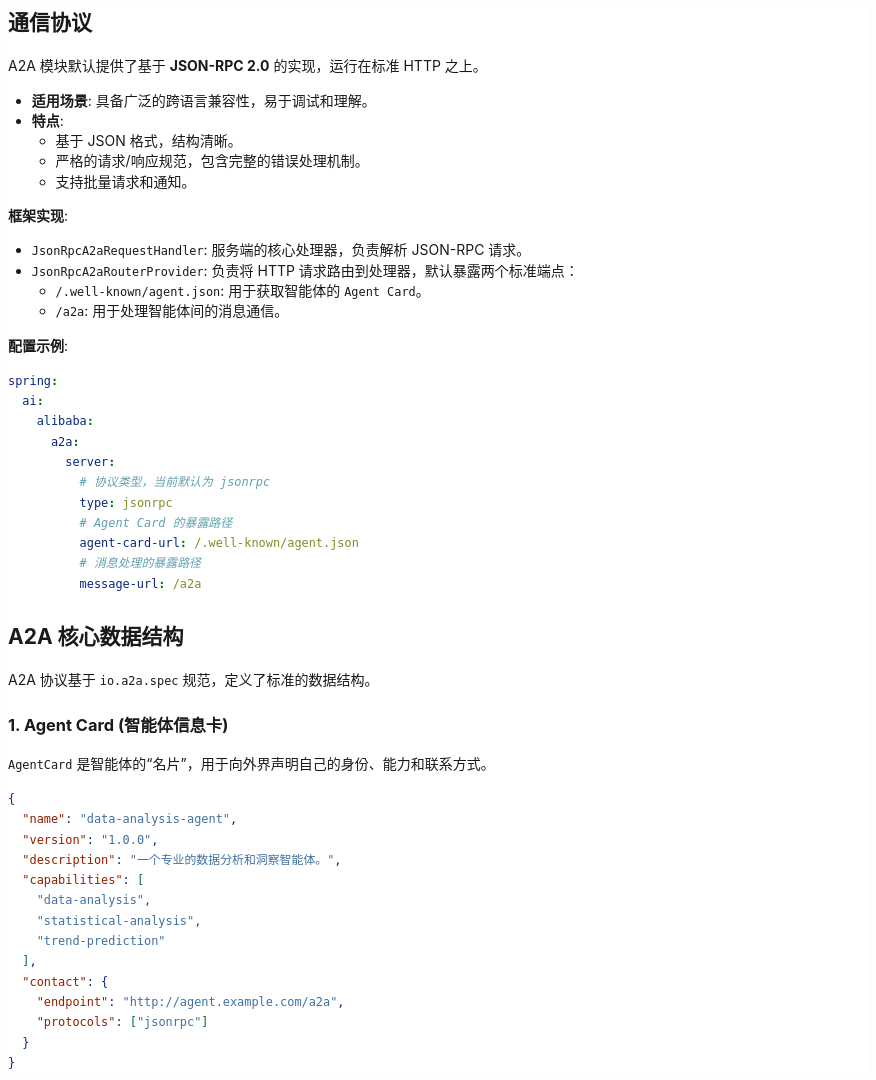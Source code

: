 ## 通信协议

A2A 模块默认提供了基于 **JSON-RPC 2.0** 的实现，运行在标准 HTTP 之上。

- **适用场景**: 具备广泛的跨语言兼容性，易于调试和理解。
- **特点**:
  - 基于 JSON 格式，结构清晰。
  - 严格的请求/响应规范，包含完整的错误处理机制。
  - 支持批量请求和通知。

**框架实现**:
- `JsonRpcA2aRequestHandler`: 服务端的核心处理器，负责解析 JSON-RPC 请求。
- `JsonRpcA2aRouterProvider`: 负责将 HTTP 请求路由到处理器，默认暴露两个标准端点：
  - `/.well-known/agent.json`: 用于获取智能体的 `Agent Card`。
  - `/a2a`: 用于处理智能体间的消息通信。

**配置示例**:
```yaml
spring:
  ai:
    alibaba:
      a2a:
        server:
          # 协议类型，当前默认为 jsonrpc
          type: jsonrpc
          # Agent Card 的暴露路径
          agent-card-url: /.well-known/agent.json
          # 消息处理的暴露路径
          message-url: /a2a
```

## A2A 核心数据结构

A2A 协议基于 `io.a2a.spec` 规范，定义了标准的数据结构。

### 1. Agent Card (智能体信息卡)

`AgentCard` 是智能体的“名片”，用于向外界声明自己的身份、能力和联系方式。

```json
{
  "name": "data-analysis-agent",
  "version": "1.0.0",
  "description": "一个专业的数据分析和洞察智能体。",
  "capabilities": [
    "data-analysis",
    "statistical-analysis", 
    "trend-prediction"
  ],
  "contact": {
    "endpoint": "http://agent.example.com/a2a",
    "protocols": ["jsonrpc"]
  }
}
```
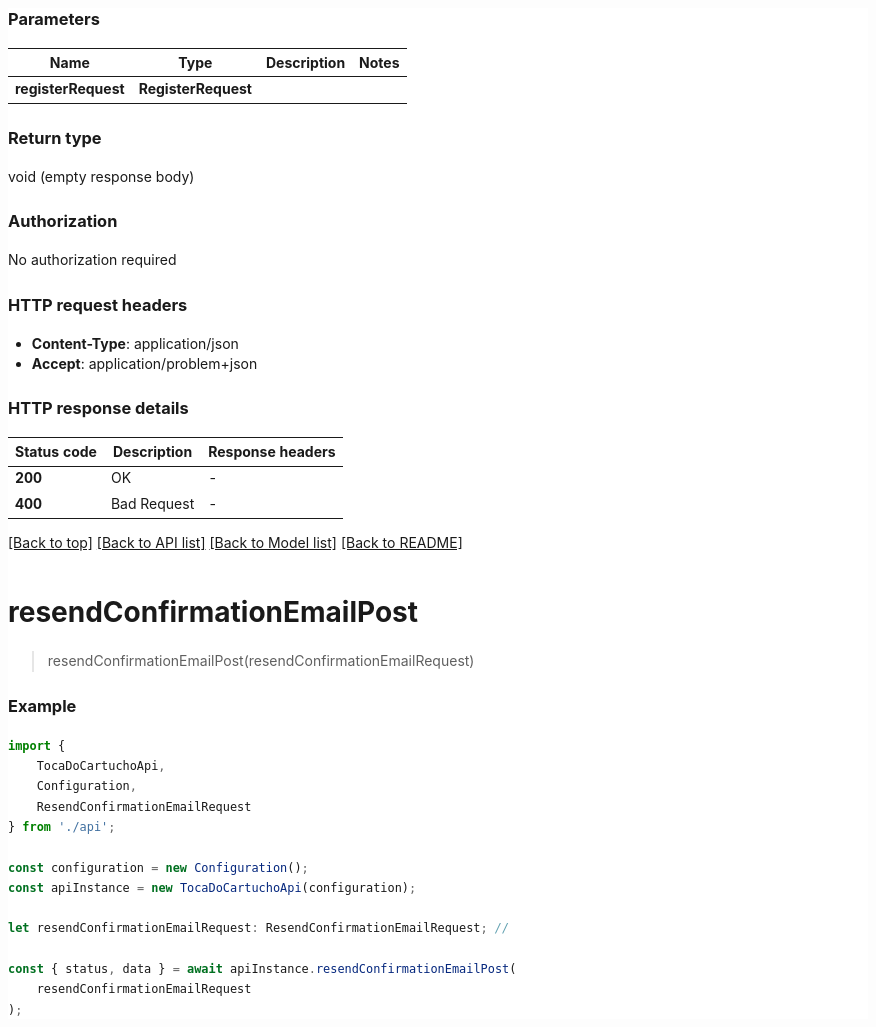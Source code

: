 ### Parameters

|Name | Type | Description  | Notes|
|------------- | ------------- | ------------- | -------------|
| **registerRequest** | **RegisterRequest**|  | |


### Return type

void (empty response body)

### Authorization

No authorization required

### HTTP request headers

 - **Content-Type**: application/json
 - **Accept**: application/problem+json


### HTTP response details
| Status code | Description | Response headers |
|-------------|-------------|------------------|
|**200** | OK |  -  |
|**400** | Bad Request |  -  |

[[Back to top]](#) [[Back to API list]](../README.md#documentation-for-api-endpoints) [[Back to Model list]](../README.md#documentation-for-models) [[Back to README]](../README.md)

# **resendConfirmationEmailPost**
> resendConfirmationEmailPost(resendConfirmationEmailRequest)


### Example

```typescript
import {
    TocaDoCartuchoApi,
    Configuration,
    ResendConfirmationEmailRequest
} from './api';

const configuration = new Configuration();
const apiInstance = new TocaDoCartuchoApi(configuration);

let resendConfirmationEmailRequest: ResendConfirmationEmailRequest; //

const { status, data } = await apiInstance.resendConfirmationEmailPost(
    resendConfirmationEmailRequest
);
```
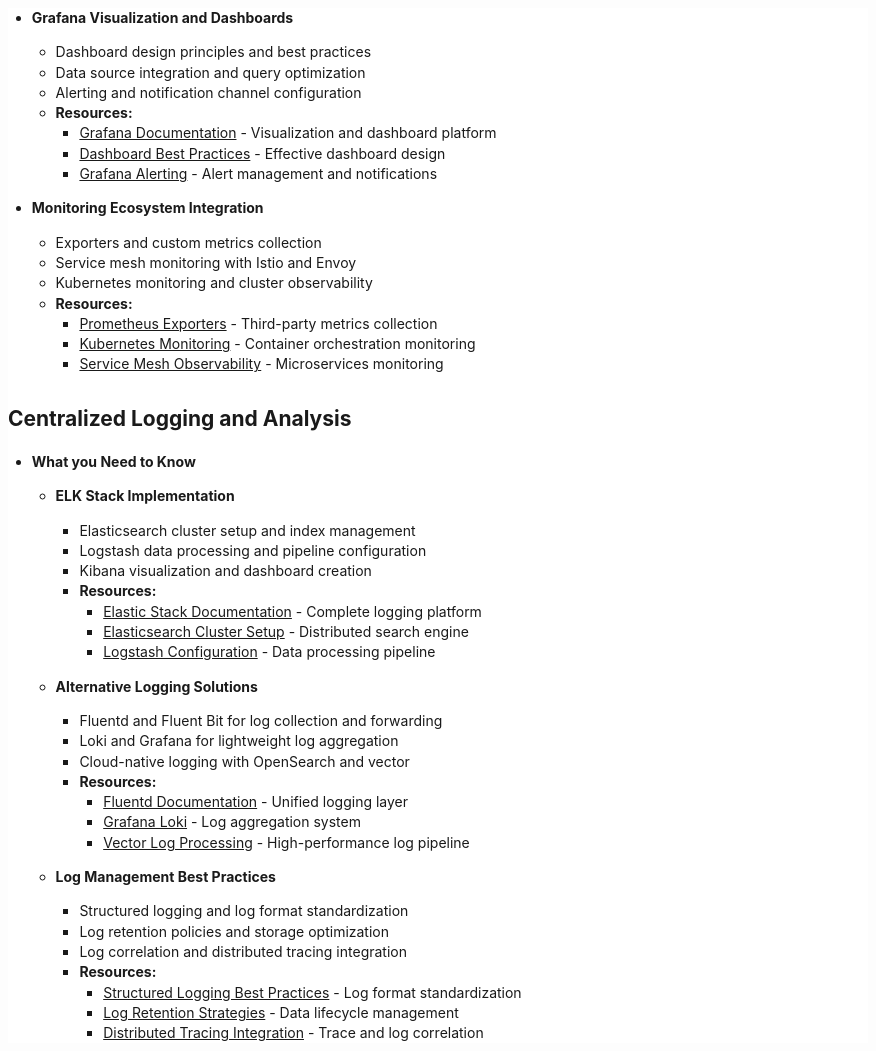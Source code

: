   - **Grafana Visualization and Dashboards**
    - Dashboard design principles and best practices
    - Data source integration and query optimization
    - Alerting and notification channel configuration
    - **Resources:**
      - [Grafana Documentation](https://grafana.com/docs/) - Visualization and dashboard platform
      - [Dashboard Best Practices](https://grafana.com/blog/2017/01/09/dashboard-best-practices/) - Effective dashboard design
      - [Grafana Alerting](https://grafana.com/docs/grafana/latest/alerting/) - Alert management and notifications

  - **Monitoring Ecosystem Integration**
    - Exporters and custom metrics collection
    - Service mesh monitoring with Istio and Envoy
    - Kubernetes monitoring and cluster observability
    - **Resources:**
      - [Prometheus Exporters](https://prometheus.io/docs/instrumenting/exporters/) - Third-party metrics collection
      - [Kubernetes Monitoring](https://prometheus.io/docs/prometheus/latest/configuration/configuration/#kubernetes_sd_config) - Container orchestration monitoring
      - [Service Mesh Observability](https://istio.io/latest/docs/tasks/observability/) - Microservices monitoring

## Centralized Logging and Analysis
- **What you Need to Know**
  - **ELK Stack Implementation**
    - Elasticsearch cluster setup and index management
    - Logstash data processing and pipeline configuration
    - Kibana visualization and dashboard creation
    - **Resources:**
      - [Elastic Stack Documentation](https://www.elastic.co/guide/index.html) - Complete logging platform
      - [Elasticsearch Cluster Setup](https://www.elastic.co/guide/en/elasticsearch/reference/current/setup.html) - Distributed search engine
      - [Logstash Configuration](https://www.elastic.co/guide/en/logstash/current/configuration.html) - Data processing pipeline

  - **Alternative Logging Solutions**
    - Fluentd and Fluent Bit for log collection and forwarding
    - Loki and Grafana for lightweight log aggregation
    - Cloud-native logging with OpenSearch and vector
    - **Resources:**
      - [Fluentd Documentation](https://docs.fluentd.org/) - Unified logging layer
      - [Grafana Loki](https://grafana.com/docs/loki/latest/) - Log aggregation system
      - [Vector Log Processing](https://vector.dev/docs/) - High-performance log pipeline

  - **Log Management Best Practices**
    - Structured logging and log format standardization
    - Log retention policies and storage optimization
    - Log correlation and distributed tracing integration
    - **Resources:**
      - [Structured Logging Best Practices](https://www.datadoghq.com/blog/structured-logging/) - Log format standardization
      - [Log Retention Strategies](https://www.elastic.co/guide/en/elasticsearch/reference/current/index-lifecycle-management.html) - Data lifecycle management
      - [Distributed Tracing Integration](https://opentelemetry.io/docs/concepts/signals/traces/) - Trace and log correlation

**Task statement:**
Look through the entries above. Copy out every line holding the word "TocaDoCartuchoApi".

**Expected answer:**
    TocaDoCartuchoApi,
const apiInstance = new TocaDoCartuchoApi(configuration);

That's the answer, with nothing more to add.